Sam wants to know what movies are worth watching, so he analysed 25,000 movie reviews. This is a tough natural language processing problem, because each movie only has a small number of reviews (less than 30). It’s nowhere near enough for a deep learning approach to work, so he had to identify and synthesise features himself.
He used BeautifulSoup to pull out some of the HTML structure from the reviews, and then made extensive use of the Python NTLK library.
The bag-of-words model (ignoring grammar, structure or position) worked reasonably well. A naive Bayesian model performed quite well -- as would be expected -- as did a decision tree model, but there was enough noise that a logistic regression won out, getting the review sentiment right 85% of the time. He evaluated all of his models with F1, AUC and precision-recall. He used this to tweak the model a little and just nudge it a little higher.
A logistic regression over a bag-of-words essentially means that there we are assigning a score to each word in the English language (which might be a positive number, a negative number or even zero), and then adding up the scores for each word when it appears. If overall it adds up to a positive number, we count the review positive; if negative the reviewer didn’t like the movie.
He used the Python Scikit learn library (as do most of my students) to calculate the optimal score to assign to each English language word. Since the vocabulary he was working with was around 75,000 words (he didn’t do any stemming or synonym-based simplication) this ran for around 2 days on his laptop before coming up with an answer.

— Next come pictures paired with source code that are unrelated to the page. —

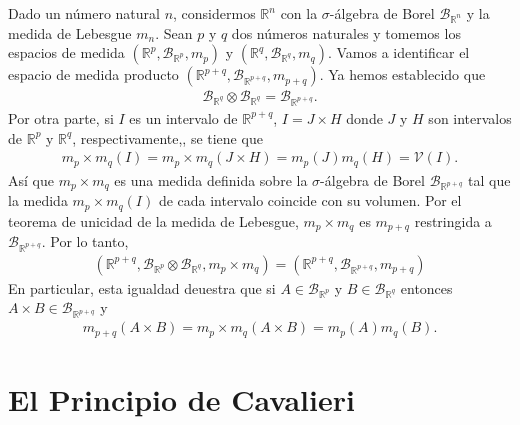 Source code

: \begin{obs}
    Dado un número natural $n$, considermos $\mathbb{R}^n$ con la $\sigma$-álgebra de Borel $\mathcal{B}_{\mathbb{R}^n}$ y la medida de Lebesgue $m_n$. Sean $p$ y $q$ dos números naturales y tomemos los espacios de medida $(\mathbb{R}^p, \mathcal{B}_{\mathbb{R}^p}, m_p)$ y $(\mathbb{R}^q, \mathcal{B}_{\mathbb{R}^q}, m_q)$. Vamos a identificar el espacio de medida producto $(\mathbb{R}^{p+q}, \mathcal{B}_{\mathbb{R}^{p+q}}, m_{p+q})$. Ya hemos establecido que
    \begin{align*}
        \mathcal{B}_{\mathbb{R}^q} \otimes \mathcal{B}_{\mathbb{R}^q} = \mathcal{B}_{\mathbb{R}^{p+q}}.
    \end{align*}
    Por otra parte, si $I$ es un intervalo de $\mathbb{R}^{p+q}$, $I = J \times H$ donde $J$ y $H$ son intervalos de $\mathbb{R}^p$ y $\mathbb{R}^q$, respectivamente,, se tiene que
    \begin{align*}
        m_p \times m_q(I) = m_p \times m_q (J \times H) = m_p(J)m_q(H) = \mathcal{V}(I).
    \end{align*}
    Así que $m_p \times m_q$ es una medida definida sobre la $\sigma$-álgebra de Borel $\mathcal{B}_{\mathbb{R}^{p+q}}$ tal que la medida $m_p \times m_q(I)$ de cada intervalo coincide con su volumen. Por el teorema de unicidad de la medida de Lebesgue, $m_p \times m_q$ es $m_{p+q}$ restringida a $\mathcal{B}_{\mathbb{R}^{p+q}}$. Por lo tanto,
    \begin{align*}
        (\mathbb{R}^{p+q}, \mathcal{B}_{\mathbb{R}^p} \otimes \mathcal{B}_{\mathbb{R}^q}, m_p \times m_q) = (\mathbb{R}^{p+q}, \mathcal{B}_{\mathbb{R}^{p+q}}, m_{p+q})
    \end{align*}
    En particular, esta igualdad deuestra que si $A \in \mathcal{B}_{\mathbb{R}^p}$ y $B \in \mathcal{B}_{\mathbb{R}^q}$ entonces $A \times B \in \mathcal{B}_{\mathbb{R}^{p+q}}$ y
    \begin{align*}
        m_{p+q}(A \times B) = m_p \times m_q (A \times B) = m_p(A)m_q(B).
    \end{align*}
\end{obs}

\section{El Principio de Cavalieri}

Interestingly, the word “good” is useless as a predictor of whether a movie was good or not! It probably needs more investigation, but perhaps a smarter word grouping that picked up “not good” would help. Or maybe it fails to predict much because of reviews that say things like “while the acting was good, the plot was terrible”.
Sam found plenty of other words that weren’t very good predictors: movie, film, like, just and really. So he turned these into stopwords.
There are other natural language processing techniques that often produce good results, like simply measuring the length of the review, or measuring the lexical dispersion (the richness of vocabulary used). However, these were also ineffective.
What Sam found was a selection of words that, if they are present in a review, indicate that the movie was good. These are “excellent”, “perfect”, “superb”, “funniest” and interestingly: “refreshing”. And conversely, give a movie a miss if people are talking about “worst”, “waste”, “disappointment” and “disappointing”.
What else could this kind of analysis be applied to?
- Do you want to know whether customers will return happier, or go elsewhere looking for something better? This is the kind of analysis that you can apply to your communications from customers (email, phone conversations, twitter comments) if you have sales information in your database.
- Do you want to know what aspects of your products your customers value? If you can get them to write reviews of your products, you can do this kind of natural language processing on them and you will see what your customers talk about when they like your products.